Gold prices have experienced a notable surge, aligning with the positive outlook outlined in the recent technical report issued last Friday. The precious metal reached the official target of $2068 and attained its highest level at $2069 per ounce during yesterday’s trading session. Today’s technical analysis suggests the potential for a continued upward trajectory, backed by positive signals from moving averages and momentum indicators.
Technical Analysis Highlights: The positive momentum in gold prices is supported by simple moving averages that persistently uplift the price from below. Additionally, the 14-day momentum indicator signals favorable conditions for further gains. Despite these encouraging technical factors, a definitive confirmation is awaited, emphasizing the importance of a clear breach and consolidation above $2065, representing the 23.60% Fibonacci retracement.
Anticipated Targets and Consolidation: Once the critical level of $2065 is decisively breached, it is anticipated to enhance and accelerate the strength of the daily upward trend. The next awaited target is $2071, with subsequent gains extending towards the initial level of $2078.
Risk Factors and Support Levels: While the technical analysis points to potential upside, a cautious approach is advised. A temporary negative pressure may emerge if the price closes below $2055 for at least an hour, presenting an opportunity for a retest of the $2045 support level before potential resumption of the upward trend.

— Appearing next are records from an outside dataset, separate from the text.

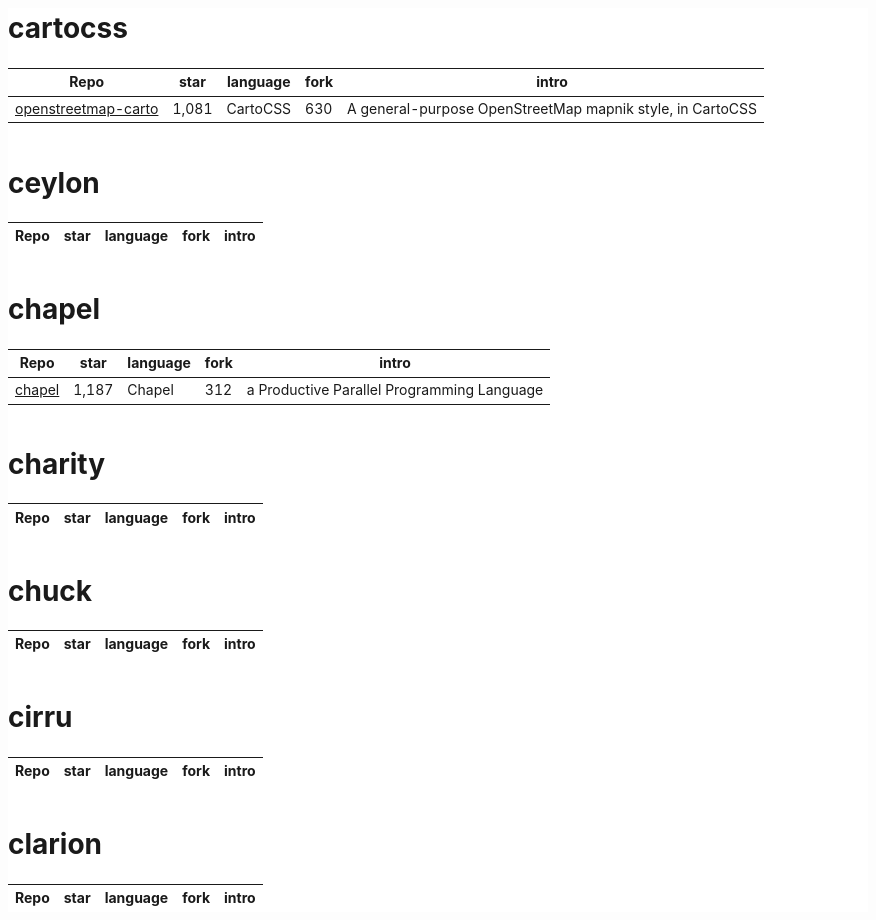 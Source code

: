 
# cartocss

Repo|star|language|fork|intro
-|-|-|-|-
[openstreetmap-carto](https://github.com/gravitystorm/openstreetmap-carto)|1,081|CartoCSS|630|A general-purpose OpenStreetMap mapnik style, in CartoCSS


# ceylon

Repo|star|language|fork|intro
-|-|-|-|-



# chapel

Repo|star|language|fork|intro
-|-|-|-|-
[chapel](https://github.com/chapel-lang/chapel)|1,187|Chapel|312|a Productive Parallel Programming Language


# charity

Repo|star|language|fork|intro
-|-|-|-|-



# chuck

Repo|star|language|fork|intro
-|-|-|-|-



# cirru

Repo|star|language|fork|intro
-|-|-|-|-



# clarion

Repo|star|language|fork|intro
-|-|-|-|-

Risk Warning: The overall risk level is deemed high, given ongoing geopolitical tensions and the potential for elevated price volatility. Market participants are urged to exercise caution and implement prudent risk management strategies.

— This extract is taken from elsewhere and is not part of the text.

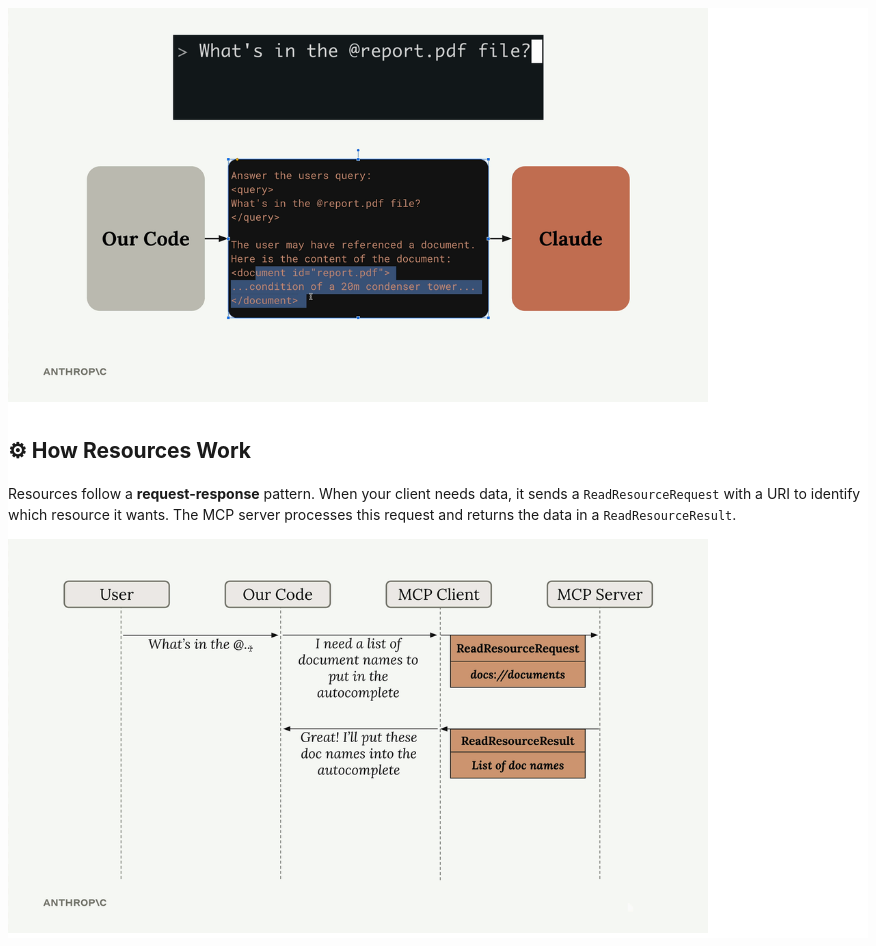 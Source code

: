 <img src="images/image2.png" alt="image2" width=700>  

## ⚙️ How Resources Work

Resources follow a **request-response** pattern. When your client needs data, it sends a `ReadResourceRequest` with a URI to identify which resource it wants. The MCP server processes this request and returns the data in a `ReadResourceResult`.

<img src="images/image3.png" alt="image3" width=700>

Conclusion: Gold prices exhibit positive momentum, and the technical indicators suggest a favorable outlook. Confirmation of a sustained move above $2065 is crucial for a robust continuation of the upward trend. Traders and investors should remain vigilant, considering the heightened risk environment and potential geopolitical developments that may influence gold’s price dynamics.
Note: Trading on CFDs involves risks. Therefore, all scenarios may be possible. This article is not a recommendation to buy or sell but rather an explanatory reading of the price movement on the chart.